**TASK DIRECTIONS**:
Show every line from the entries that follow which holds the word "kinh".

**SOURCE MATERIAL**:
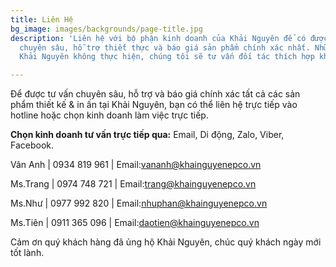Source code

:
 ```yaml
---
title: Liên Hệ
bg_image: images/backgrounds/page-title.jpg
description: 'Liên hệ với bộ phận kinh doanh của Khải Nguyên để có được những tư vấn
  chuyên sâu, hỗ trợ thiết thực và báo giá sản phẩm chính xác nhất. Những ấn phẩm
  Khải Nguyên không thực hiện, chúng tôi sẽ tư vấn đối tác thích hợp khách cho bạn. '

---
```


Để được tư vấn chuyên sâu, hỗ trợ và báo giá chính xác tất cả các sản phẩm thiết kế & in ấn tại Khải Nguyên, bạn có thể  liên hệ trực tiếp vào hotline hoặc chọn kinh doanh làm việc trực tiếp.

**Chọn kinh doanh tư vấn trực tiếp qua:** Email, Di động, Zalo, Viber, Facebook.

Vân Anh | 0934 819 961 | Email:vananh@khainguyenepco.vn

Ms.Trang | 0974 748 721 | Email:trang@khainguyenepco.vn

Ms.Như | 0977 992 820 | Email:nhuphan@khainguyenepco.vn

Ms.Tiên | 0911 365 096 | Email:daotien@khainguyenepco.vn

Cảm ơn quý khách hàng đã ủng hộ Khải Nguyên, chúc quý khách ngày mới tốt lành.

**SOLUTION**:
description: 'Liên hệ với bộ phận kinh doanh của Khải Nguyên để có được những tư vấn
Để được tư vấn chuyên sâu, hỗ trợ và báo giá chính xác tất cả các sản phẩm thiết kế & in ấn tại Khải Nguyên, bạn có thể  liên hệ trực tiếp vào hotline hoặc chọn kinh doanh làm việc trực tiếp.
**Chọn kinh doanh tư vấn trực tiếp qua:** Email, Di động, Zalo, Viber, Facebook.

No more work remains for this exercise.